EXERCISE:
Which lines of the records contain the word "components"? Copy each one.

EXTRACTED INFORMATION:
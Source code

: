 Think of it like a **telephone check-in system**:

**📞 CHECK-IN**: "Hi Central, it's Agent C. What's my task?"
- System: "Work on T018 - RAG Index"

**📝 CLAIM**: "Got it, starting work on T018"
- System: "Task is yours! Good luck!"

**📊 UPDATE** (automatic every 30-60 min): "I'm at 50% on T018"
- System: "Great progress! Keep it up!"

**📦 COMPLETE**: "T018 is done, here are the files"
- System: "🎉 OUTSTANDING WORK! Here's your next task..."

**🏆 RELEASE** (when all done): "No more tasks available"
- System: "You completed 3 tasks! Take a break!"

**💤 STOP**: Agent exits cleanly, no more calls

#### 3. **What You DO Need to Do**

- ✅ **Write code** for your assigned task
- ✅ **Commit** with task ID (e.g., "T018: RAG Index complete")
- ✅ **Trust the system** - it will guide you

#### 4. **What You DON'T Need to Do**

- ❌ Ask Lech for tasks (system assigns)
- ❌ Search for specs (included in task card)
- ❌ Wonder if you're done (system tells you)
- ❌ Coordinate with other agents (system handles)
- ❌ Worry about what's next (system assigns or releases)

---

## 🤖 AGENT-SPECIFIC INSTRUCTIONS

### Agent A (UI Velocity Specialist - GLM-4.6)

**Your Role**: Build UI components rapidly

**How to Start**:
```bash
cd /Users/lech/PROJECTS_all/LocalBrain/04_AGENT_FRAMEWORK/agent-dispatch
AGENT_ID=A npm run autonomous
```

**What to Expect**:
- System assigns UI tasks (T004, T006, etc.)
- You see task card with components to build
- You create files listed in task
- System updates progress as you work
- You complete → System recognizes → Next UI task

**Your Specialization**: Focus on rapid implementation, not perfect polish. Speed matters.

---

EXERCISE RESPONSE:
**Your Role**: Build UI components rapidly
- You see task card with components to build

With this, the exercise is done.